Этот грустный, прощальный обед был вчера. А сегодня генерал несколько часов объезжал на своей видавшей виды эмке Бородинское поле. Уже в Можайске, куда он прибыл поздно вечером вместе с начальником штаба полковником Садовским и членом Военного совета бригадным комиссаром Гордеевым, а также с командирами, перешедшими по распоряжению Ставки вместе с ним из моторизованного корпуса в 5-ю армию, — полковниками Фесенко и Ермолаевым, — перед тем как лечь спать, командарм решил заглянуть в свои академические записи о Бородинском сражении 1812 года.
Над фразой Ф. Энгельса «отход с замечательным искусством», будучи слушателем военной академии, Лещенко глубоко не задумывался. Воспитанный на стратегической формуле «Если воевать, то на чужой земле», господствующей в советской военной доктрине в двадцатые и тридцатые годы, он впервые только сейчас вдумался в глубокий смысл высокой оценки Энгельса отвода двух русских армий под натиском армады Наполеона, покорившей многие государства Европы.
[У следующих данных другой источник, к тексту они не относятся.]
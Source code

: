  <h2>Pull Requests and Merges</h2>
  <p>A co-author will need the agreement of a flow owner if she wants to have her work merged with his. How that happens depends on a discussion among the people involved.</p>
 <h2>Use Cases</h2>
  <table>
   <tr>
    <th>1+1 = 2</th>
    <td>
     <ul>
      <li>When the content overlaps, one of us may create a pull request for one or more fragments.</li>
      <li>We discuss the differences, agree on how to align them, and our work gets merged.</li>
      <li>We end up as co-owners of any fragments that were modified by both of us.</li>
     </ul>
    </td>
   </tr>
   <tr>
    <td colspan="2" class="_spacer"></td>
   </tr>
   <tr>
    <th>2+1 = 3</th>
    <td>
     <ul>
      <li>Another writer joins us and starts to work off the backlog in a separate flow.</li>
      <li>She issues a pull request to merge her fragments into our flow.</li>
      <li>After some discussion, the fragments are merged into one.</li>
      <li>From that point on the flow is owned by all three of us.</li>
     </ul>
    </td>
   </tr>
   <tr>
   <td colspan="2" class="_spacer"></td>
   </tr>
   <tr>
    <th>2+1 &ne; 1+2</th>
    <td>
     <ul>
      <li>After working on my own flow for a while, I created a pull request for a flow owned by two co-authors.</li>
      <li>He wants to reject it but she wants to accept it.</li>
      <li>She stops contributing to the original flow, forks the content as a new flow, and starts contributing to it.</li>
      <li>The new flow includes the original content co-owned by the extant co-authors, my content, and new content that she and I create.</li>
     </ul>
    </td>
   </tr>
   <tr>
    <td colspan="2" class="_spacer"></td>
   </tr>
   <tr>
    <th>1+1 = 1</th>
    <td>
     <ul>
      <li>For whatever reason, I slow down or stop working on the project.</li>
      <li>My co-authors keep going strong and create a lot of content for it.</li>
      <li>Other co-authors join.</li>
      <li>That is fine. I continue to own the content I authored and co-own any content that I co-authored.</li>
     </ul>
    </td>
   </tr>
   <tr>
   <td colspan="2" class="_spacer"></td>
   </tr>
Лещенко читал свои старые конспекты о войне 1812 года, и в голове его рождались тревожные сомнения, которые — выскажи их открыто — наверняка оценят как крамольные и за которые, чего доброго, вместо повышения на должность командарма понизят до командира полка, а то и вовсе… При мысли об этом генерал почувствовал, как на лбу у него выступила испарина.
«В тридцать седьмом и тридцать восьмом годах с палубы военного корабля были смыты не такие рыцари битв, как я… Да что там с палубы! Полетели головы и тех, кто стоял на капитанских мостиках… Тухачевский, Блюхер, Егоров… Маршалы… А Якир?.. А Уборевич?..» Чтобы прогнать непрошенно вскипающие опасные мысли, генерал вернулся к конспекту. Из головы не выходили слова Энгельса, которые повели его разгоряченную мысль дальше и глубже: «Царь недолюбливал Кутузова, во многих вопросах ведения войны не доверял ему, по, когда пробил суровый час спасения России, он 20 августа 1812 года назначает полуопального полководца главнокомандующим и централизует в его руках всю полноту командной власти в русской армии». И снова, как по цепной реакции, крамольная мысль обожгла Лещенко: «Не поторопился ли Верховный, сняв Жукова с поста начальника Генерального штаба? В военной стратегии, говоря словами Энгельса, Жуков признает не «авторитет власти, а власть авторитета». Когда-нибудь эта формула Энгельса будет доминантой и в военном деле».